Journalists at the Bharatiya Janata Party's silver jubilee convention in Mumbai, besides reporting on the tidbits that emerge from the meet, are debating a wholly different issue: whether or not will Rajdeep Sardesai's new channel CNN-IBN be able to give the well-established, Prannoy Roy-managed NDTV 24x7 a run for its money.
Columnist Kalyani Shankar believes that NDTV has an advantage over CNN-IBN as it (NDTV) has many known faces and its core team is more or less intact, while Rajdeep Sardesai has to sell his channel entirely on his own brand equity.
"It is a new concept in India that a channel is trying to sustain itself on a single brand name.

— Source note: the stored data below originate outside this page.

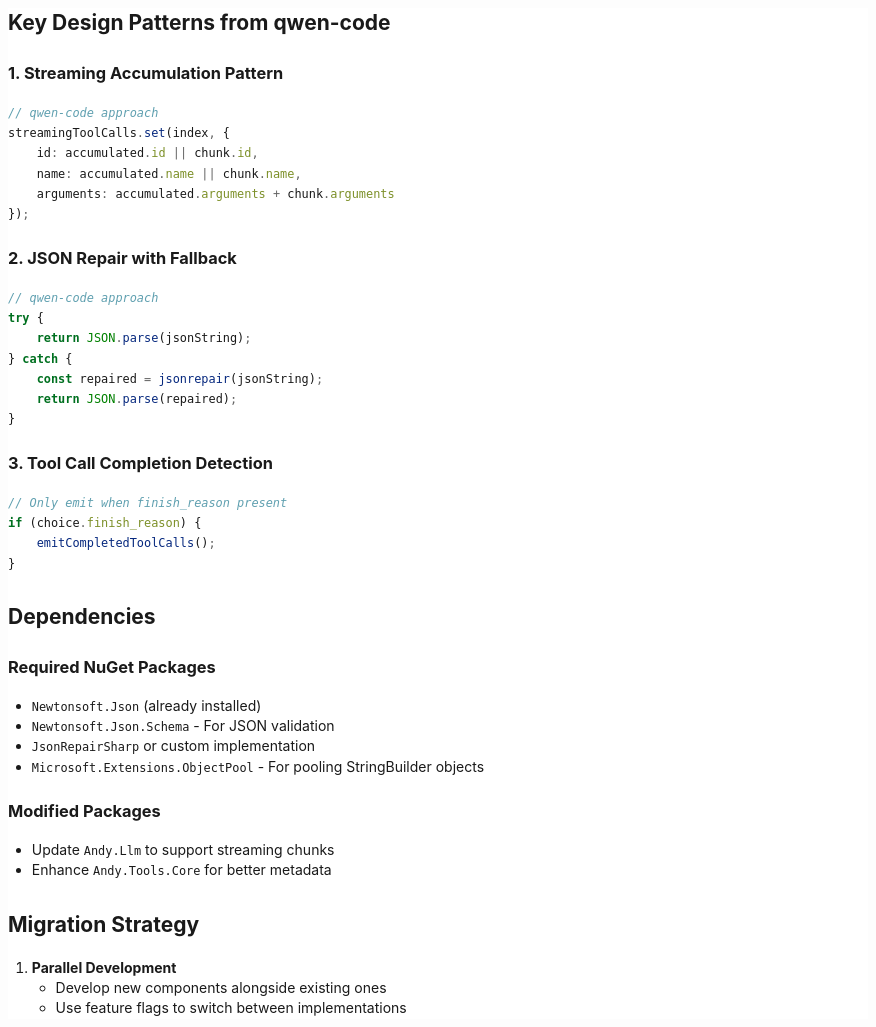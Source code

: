 ## Key Design Patterns from qwen-code

### 1. Streaming Accumulation Pattern
```typescript
// qwen-code approach
streamingToolCalls.set(index, {
    id: accumulated.id || chunk.id,
    name: accumulated.name || chunk.name,
    arguments: accumulated.arguments + chunk.arguments
});
```

### 2. JSON Repair with Fallback
```typescript
// qwen-code approach
try {
    return JSON.parse(jsonString);
} catch {
    const repaired = jsonrepair(jsonString);
    return JSON.parse(repaired);
}
```

### 3. Tool Call Completion Detection
```typescript
// Only emit when finish_reason present
if (choice.finish_reason) {
    emitCompletedToolCalls();
}
```

## Dependencies

### Required NuGet Packages
- `Newtonsoft.Json` (already installed)
- `Newtonsoft.Json.Schema` - For JSON validation
- `JsonRepairSharp` or custom implementation
- `Microsoft.Extensions.ObjectPool` - For pooling StringBuilder objects

### Modified Packages
- Update `Andy.Llm` to support streaming chunks
- Enhance `Andy.Tools.Core` for better metadata

## Migration Strategy

1. **Parallel Development**
   - Develop new components alongside existing ones
   - Use feature flags to switch between implementations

However, it is too early to say if it will click or not. Rajdeep's team might be able to give tough competition to NDTV. It is clear that the competition is between these two channels," she said, speaking to rediff.com.
But those who saw the coverage of the terrorist attack at the prestigious Indian Institute of Science in Bangalore (in which one professor -- Dr M C Puri -- was killed and four others were injured) on television give Sardesai's channel an edge over NDTV.
"Rajdeep was simply brilliant. His team was way ahead of not just his immediate rival, but other television channels as well," claimed a senior journalist, known for his proximity to Rajdeep.
When contacted on phone, Sardesai himself said that he is doing what he had promised. "Work is still in progress. I had promised a journalist-driven channel to the people and that is what I am doing. The taste of the pudding lies in its eating," he said.
His supporters claim that on the first day of the launch itself, CNN-IBN had beaten NDTV in viewership as also market share. "But this could also have happened more out of curiosity for a new channel," said an NDTV reporter who had flown down from Delhi to cover the BJP convention.
Coverage of the Bangalore incident provided an insight into how keen is the competition between the two rival channels. Realising the importance of the event Rajdeep raised the profile of the coverage by anchoring it himself and directing his reporters from the CNN-IBN studio in Noida near Delhi.
NDTV countered it by putting their best crime reporters on the job. It also inducted its managing editor Barkha Dutt to provide intelligence inputs on the story and give it a different angle. Yet, most journalists believe that Rajdeep managed to score over NDTV by beaming pictures of Dr Puri's family while other channels were still looking for them.
"In the Bilkis Bano case too, we were way ahead of our rival group," claimed a CNN-IBN reporter in Mumbai.
But sustenance is the name of the game in the electronic media and it remains to be seen who gets better of the other: NDTV or CNN-IBN.